Requirement: All records that follow are to be output exactly.

··· Supplied material

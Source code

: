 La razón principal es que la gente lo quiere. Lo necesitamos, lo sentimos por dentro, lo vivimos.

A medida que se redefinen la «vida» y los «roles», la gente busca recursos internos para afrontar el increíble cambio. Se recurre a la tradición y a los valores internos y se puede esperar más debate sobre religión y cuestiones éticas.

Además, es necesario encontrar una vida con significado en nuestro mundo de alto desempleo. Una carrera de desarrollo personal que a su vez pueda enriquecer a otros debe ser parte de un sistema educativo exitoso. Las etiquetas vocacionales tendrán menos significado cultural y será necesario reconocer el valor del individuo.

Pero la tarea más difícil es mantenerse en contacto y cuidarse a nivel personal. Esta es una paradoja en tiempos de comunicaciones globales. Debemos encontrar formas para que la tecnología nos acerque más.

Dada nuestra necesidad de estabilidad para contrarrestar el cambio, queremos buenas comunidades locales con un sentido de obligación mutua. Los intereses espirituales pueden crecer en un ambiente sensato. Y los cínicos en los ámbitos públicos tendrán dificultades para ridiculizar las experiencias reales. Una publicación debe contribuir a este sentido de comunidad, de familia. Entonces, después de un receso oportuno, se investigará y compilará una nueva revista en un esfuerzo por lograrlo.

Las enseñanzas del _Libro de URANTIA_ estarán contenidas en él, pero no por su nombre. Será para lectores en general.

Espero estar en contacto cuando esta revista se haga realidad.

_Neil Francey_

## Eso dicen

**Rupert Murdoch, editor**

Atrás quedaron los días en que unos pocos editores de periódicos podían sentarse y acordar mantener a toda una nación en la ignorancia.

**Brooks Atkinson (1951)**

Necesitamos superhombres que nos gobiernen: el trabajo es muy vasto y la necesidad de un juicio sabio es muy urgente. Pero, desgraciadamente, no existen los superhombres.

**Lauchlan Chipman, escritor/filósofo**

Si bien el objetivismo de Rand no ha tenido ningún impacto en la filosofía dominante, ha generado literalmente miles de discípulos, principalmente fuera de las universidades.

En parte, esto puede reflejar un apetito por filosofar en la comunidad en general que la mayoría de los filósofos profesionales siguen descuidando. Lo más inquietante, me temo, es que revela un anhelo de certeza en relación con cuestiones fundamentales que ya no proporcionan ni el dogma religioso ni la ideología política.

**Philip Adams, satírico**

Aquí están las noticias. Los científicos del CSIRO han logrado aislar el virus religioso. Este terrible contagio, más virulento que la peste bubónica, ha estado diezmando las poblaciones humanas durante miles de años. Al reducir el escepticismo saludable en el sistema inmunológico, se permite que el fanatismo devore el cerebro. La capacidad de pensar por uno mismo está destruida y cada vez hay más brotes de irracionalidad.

······

Answer to this exercise:
Source code

: La razón principal es que la gente lo quiere. Lo necesitamos, lo sentimos por dentro, lo vivimos.

A medida que se redefinen la «vida» y los «roles», la gente busca recursos internos para afrontar el increíble cambio. Se recurre a la tradición y a los valores internos y se puede esperar más debate sobre religión y cuestiones éticas.

Además, es necesario encontrar una vida con significado en nuestro mundo de alto desempleo. Una carrera de desarrollo personal que a su vez pueda enriquecer a otros debe ser parte de un sistema educativo exitoso. Las etiquetas vocacionales tendrán menos significado cultural y será necesario reconocer el valor del individuo.

Pero la tarea más difícil es mantenerse en contacto y cuidarse a nivel personal. Esta es una paradoja en tiempos de comunicaciones globales. Debemos encontrar formas para que la tecnología nos acerque más.

Dada nuestra necesidad de estabilidad para contrarrestar el cambio, queremos buenas comunidades locales con un sentido de obligación mutua. Los intereses espirituales pueden crecer en un ambiente sensato. Y los cínicos en los ámbitos públicos tendrán dificultades para ridiculizar las experiencias reales. Una publicación debe contribuir a este sentido de comunidad, de familia. Entonces, después de un receso oportuno, se investigará y compilará una nueva revista en un esfuerzo por lograrlo.

Las enseñanzas del _Libro de URANTIA_ estarán contenidas en él, pero no por su nombre. Será para lectores en general.

Espero estar en contacto cuando esta revista se haga realidad.

_Neil Francey_

## Eso dicen

**Rupert Murdoch, editor**

Atrás quedaron los días en que unos pocos editores de periódicos podían sentarse y acordar mantener a toda una nación en la ignorancia.

**Brooks Atkinson (1951)**

Necesitamos superhombres que nos gobiernen: el trabajo es muy vasto y la necesidad de un juicio sabio es muy urgente. Pero, desgraciadamente, no existen los superhombres.

**Lauchlan Chipman, escritor/filósofo**

Si bien el objetivismo de Rand no ha tenido ningún impacto en la filosofía dominante, ha generado literalmente miles de discípulos, principalmente fuera de las universidades.

En parte, esto puede reflejar un apetito por filosofar en la comunidad en general que la mayoría de los filósofos profesionales siguen descuidando. Lo más inquietante, me temo, es que revela un anhelo de certeza en relación con cuestiones fundamentales que ya no proporcionan ni el dogma religioso ni la ideología política.

**Philip Adams, satírico**

Aquí están las noticias. Los científicos del CSIRO han logrado aislar el virus religioso. Este terrible contagio, más virulento que la peste bubónica, ha estado diezmando las poblaciones humanas durante miles de años. Al reducir el escepticismo saludable en el sistema inmunológico, se permite que el fanatismo devore el cerebro. La capacidad de pensar por uno mismo está destruida y cada vez hay más brotes de irracionalidad.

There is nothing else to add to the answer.